Lo primero porque, a pesar de las restricciones, se permitía ejercer libremente el culto dentro de los templos, y la Constitución debía garantizar este ejercicio, siendo una natural práctica religiosa el llamamiento a los fieles por medio de las campanas. Y lo segundo porque, aunque fueron incautados, la propia Ley autorizaba a la Iglesia Católica a conservar, administrar y utilizar los bienes "según su naturaleza y destino", y el de las campanas no puede ser otro que el de producir sonidos.
Y por si lo que se gravaba no era el sonido que producían, sino las campanas en sí mismas, consideraba la resolución que también estaban exentas de tributación, porque al establecerse que eran bienes nacionales, debían gozar de la exención que a favor del Estado establecía el entonces vigente Estatuto Municipal.
Quedan por ver algunas de las tarifas aprobadas: En Fuente de Cantos (Badajoz), se estableció un gravamen de 10 pesetas por cada cinco minutos de toque; en Marbella, los entierros católicos se gravaron entre 25 y 75 pesetas; en El Ferrol, las iglesias parroquiales pagarían 200 pesetas anuales y 100 las capillas, y en Linares (Jaén), se llegó a proponer un impuesto de tres mil (sí, tres mil) pesetas por minuto.
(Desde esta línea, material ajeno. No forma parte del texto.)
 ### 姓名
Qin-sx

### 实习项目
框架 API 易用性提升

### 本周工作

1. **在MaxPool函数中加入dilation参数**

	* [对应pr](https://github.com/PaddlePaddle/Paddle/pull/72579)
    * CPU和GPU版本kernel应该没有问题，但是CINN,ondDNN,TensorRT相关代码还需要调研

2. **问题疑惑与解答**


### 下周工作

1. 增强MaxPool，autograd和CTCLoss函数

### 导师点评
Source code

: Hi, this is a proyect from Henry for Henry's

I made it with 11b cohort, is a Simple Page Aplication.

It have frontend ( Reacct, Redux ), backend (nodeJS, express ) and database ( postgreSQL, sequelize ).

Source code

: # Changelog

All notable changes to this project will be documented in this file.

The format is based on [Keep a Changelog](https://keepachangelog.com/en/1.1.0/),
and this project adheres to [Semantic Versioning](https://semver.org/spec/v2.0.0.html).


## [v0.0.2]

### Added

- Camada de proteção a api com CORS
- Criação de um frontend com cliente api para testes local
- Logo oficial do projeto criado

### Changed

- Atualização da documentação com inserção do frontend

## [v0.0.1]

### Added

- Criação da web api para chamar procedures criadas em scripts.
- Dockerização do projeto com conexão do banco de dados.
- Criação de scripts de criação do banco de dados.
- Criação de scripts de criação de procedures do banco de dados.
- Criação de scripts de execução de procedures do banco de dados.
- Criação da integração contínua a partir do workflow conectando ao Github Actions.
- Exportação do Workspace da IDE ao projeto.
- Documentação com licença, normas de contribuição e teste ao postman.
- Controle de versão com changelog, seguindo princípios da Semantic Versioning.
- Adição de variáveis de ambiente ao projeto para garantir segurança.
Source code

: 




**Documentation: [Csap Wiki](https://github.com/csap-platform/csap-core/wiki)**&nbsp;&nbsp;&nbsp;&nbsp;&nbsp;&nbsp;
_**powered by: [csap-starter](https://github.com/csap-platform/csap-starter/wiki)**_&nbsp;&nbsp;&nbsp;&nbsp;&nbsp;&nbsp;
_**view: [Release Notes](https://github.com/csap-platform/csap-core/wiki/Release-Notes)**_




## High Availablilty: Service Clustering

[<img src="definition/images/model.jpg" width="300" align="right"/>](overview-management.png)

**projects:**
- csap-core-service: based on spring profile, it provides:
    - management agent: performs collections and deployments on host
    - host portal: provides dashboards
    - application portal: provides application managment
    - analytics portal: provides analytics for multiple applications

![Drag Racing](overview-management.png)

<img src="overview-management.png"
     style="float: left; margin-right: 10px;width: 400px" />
Más explícita fue la tarifa establecida en Casas Bajas, donde el alcalde dirigió un oficio al cura en el que acordaba "imponer impuesto" (textual), con las siguientes cuotas:
25 pesetas para el toque de misa de primera, el de oración, el toque de mediodía, el toque de Ánimas, el Catecismo y el Rosario.
50 pesetas el toque para misa mayor.
100 pesetas para el volteo de campanas y para toques imprevistos.
En cuanto al toque de los entierros, la cuota sería de 200 pesetas para el entierro de primera clase, 100 si el entierro era de segunda y 50 para los de tercera.
Establecía, por último, un caso de exención, al decir que "si el toque es para incendio, entonces no paga nada".